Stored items
________________________________________
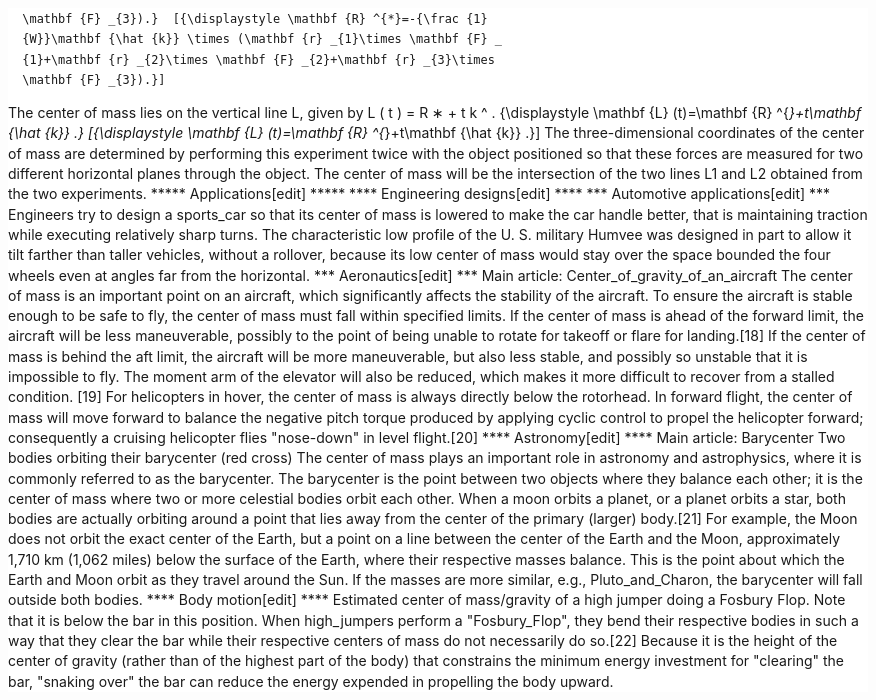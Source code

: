       \mathbf {F} _{3}).}  [{\displaystyle \mathbf {R} ^{*}=-{\frac {1}
      {W}}\mathbf {\hat {k}} \times (\mathbf {r} _{1}\times \mathbf {F} _
      {1}+\mathbf {r} _{2}\times \mathbf {F} _{2}+\mathbf {r} _{3}\times
      \mathbf {F} _{3}).}]
The center of mass lies on the vertical line L, given by
          L  ( t ) =   R   &#x2217;   + t    k &#x005E;    .   {\displaystyle
      \mathbf {L} (t)=\mathbf {R} ^{*}+t\mathbf {\hat {k}} .}  [{\displaystyle
      \mathbf {L} (t)=\mathbf {R} ^{*}+t\mathbf {\hat {k}} .}]
The three-dimensional coordinates of the center of mass are determined by
performing this experiment twice with the object positioned so that these
forces are measured for two different horizontal planes through the object. The
center of mass will be the intersection of the two lines L1 and L2 obtained
from the two experiments.
***** Applications[edit] *****
**** Engineering designs[edit] ****
*** Automotive applications[edit] ***
Engineers try to design a sports_car so that its center of mass is lowered to
make the car handle better, that is maintaining traction while executing
relatively sharp turns.
The characteristic low profile of the U. S. military Humvee was designed in
part to allow it tilt farther than taller vehicles, without a rollover, because
its low center of mass would stay over the space bounded the four wheels even
at angles far from the horizontal.
*** Aeronautics[edit] ***
Main article: Center_of_gravity_of_an_aircraft
The center of mass is an important point on an aircraft, which significantly
affects the stability of the aircraft. To ensure the aircraft is stable enough
to be safe to fly, the center of mass must fall within specified limits. If the
center of mass is ahead of the forward limit, the aircraft will be less
maneuverable, possibly to the point of being unable to rotate for takeoff or
flare for landing.[18] If the center of mass is behind the aft limit, the
aircraft will be more maneuverable, but also less stable, and possibly so
unstable that it is impossible to fly. The moment arm of the elevator will also
be reduced, which makes it more difficult to recover from a stalled condition.
[19]
For helicopters in hover, the center of mass is always directly below the
rotorhead. In forward flight, the center of mass will move forward to balance
the negative pitch torque produced by applying cyclic control to propel the
helicopter forward; consequently a cruising helicopter flies "nose-down" in
level flight.[20]
**** Astronomy[edit] ****
Main article: Barycenter
Two bodies orbiting their barycenter (red cross)
The center of mass plays an important role in astronomy and astrophysics, where
it is commonly referred to as the barycenter. The barycenter is the point
between two objects where they balance each other; it is the center of mass
where two or more celestial bodies orbit each other. When a moon orbits a
planet, or a planet orbits a star, both bodies are actually orbiting around a
point that lies away from the center of the primary (larger) body.[21] For
example, the Moon does not orbit the exact center of the Earth, but a point on
a line between the center of the Earth and the Moon, approximately 1,710 km
(1,062 miles) below the surface of the Earth, where their respective masses
balance. This is the point about which the Earth and Moon orbit as they travel
around the Sun. If the masses are more similar, e.g., Pluto_and_Charon, the
barycenter will fall outside both bodies.
**** Body motion[edit] ****
Estimated center of mass/gravity of a high jumper doing a Fosbury Flop. Note
that it is below the bar in this position.
When high_jumpers perform a "Fosbury_Flop", they bend their respective bodies
in such a way that they clear the bar while their respective centers of mass do
not necessarily do so.[22] Because it is the height of the center of gravity
(rather than of the highest part of the body) that constrains the minimum
energy investment for "clearing" the bar, "snaking over" the bar can reduce the
energy expended in propelling the body upward.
________________________________________
* [DIRECTIONS] Please reproduce the entries above exactly, omitting every picture.

* [RESPONSE TO THIS TASK]
Source code

:       \mathbf {F} _{3}).}  [{\displaystyle \mathbf {R} ^{*}=-{\frac {1}
      {W}}\mathbf {\hat {k}} \times (\mathbf {r} _{1}\times \mathbf {F} _
      {1}+\mathbf {r} _{2}\times \mathbf {F} _{2}+\mathbf {r} _{3}\times
      \mathbf {F} _{3}).}]
The center of mass lies on the vertical line L, given by
          L  ( t ) =   R   &#x2217;   + t    k &#x005E;    .   {\displaystyle
      \mathbf {L} (t)=\mathbf {R} ^{*}+t\mathbf {\hat {k}} .}  [{\displaystyle
      \mathbf {L} (t)=\mathbf {R} ^{*}+t\mathbf {\hat {k}} .}]
The three-dimensional coordinates of the center of mass are determined by
performing this experiment twice with the object positioned so that these
forces are measured for two different horizontal planes through the object. The
center of mass will be the intersection of the two lines L1 and L2 obtained
from the two experiments.
***** Applications[edit] *****
**** Engineering designs[edit] ****
*** Automotive applications[edit] ***
Engineers try to design a sports_car so that its center of mass is lowered to
make the car handle better, that is maintaining traction while executing
relatively sharp turns.
The characteristic low profile of the U. S. military Humvee was designed in
part to allow it tilt farther than taller vehicles, without a rollover, because
its low center of mass would stay over the space bounded the four wheels even
at angles far from the horizontal.
*** Aeronautics[edit] ***
Main article: Center_of_gravity_of_an_aircraft
The center of mass is an important point on an aircraft, which significantly
affects the stability of the aircraft. To ensure the aircraft is stable enough
to be safe to fly, the center of mass must fall within specified limits. If the
center of mass is ahead of the forward limit, the aircraft will be less
maneuverable, possibly to the point of being unable to rotate for takeoff or
flare for landing.[18] If the center of mass is behind the aft limit, the
aircraft will be more maneuverable, but also less stable, and possibly so
unstable that it is impossible to fly. The moment arm of the elevator will also
be reduced, which makes it more difficult to recover from a stalled condition.
[19]
For helicopters in hover, the center of mass is always directly below the
rotorhead. In forward flight, the center of mass will move forward to balance
the negative pitch torque produced by applying cyclic control to propel the
helicopter forward; consequently a cruising helicopter flies "nose-down" in
level flight.[20]
**** Astronomy[edit] ****
Main article: Barycenter
Two bodies orbiting their barycenter (red cross)
The center of mass plays an important role in astronomy and astrophysics, where
it is commonly referred to as the barycenter. The barycenter is the point
between two objects where they balance each other; it is the center of mass
where two or more celestial bodies orbit each other. When a moon orbits a
planet, or a planet orbits a star, both bodies are actually orbiting around a
point that lies away from the center of the primary (larger) body.[21] For
example, the Moon does not orbit the exact center of the Earth, but a point on
a line between the center of the Earth and the Moon, approximately 1,710 km
(1,062 miles) below the surface of the Earth, where their respective masses
balance. This is the point about which the Earth and Moon orbit as they travel
around the Sun. If the masses are more similar, e.g., Pluto_and_Charon, the
barycenter will fall outside both bodies.
**** Body motion[edit] ****
Estimated center of mass/gravity of a high jumper doing a Fosbury Flop. Note
that it is below the bar in this position.
When high_jumpers perform a "Fosbury_Flop", they bend their respective bodies
in such a way that they clear the bar while their respective centers of mass do
not necessarily do so.[22] Because it is the height of the center of gravity
(rather than of the highest part of the body) that constrains the minimum
energy investment for "clearing" the bar, "snaking over" the bar can reduce the
energy expended in propelling the body upward.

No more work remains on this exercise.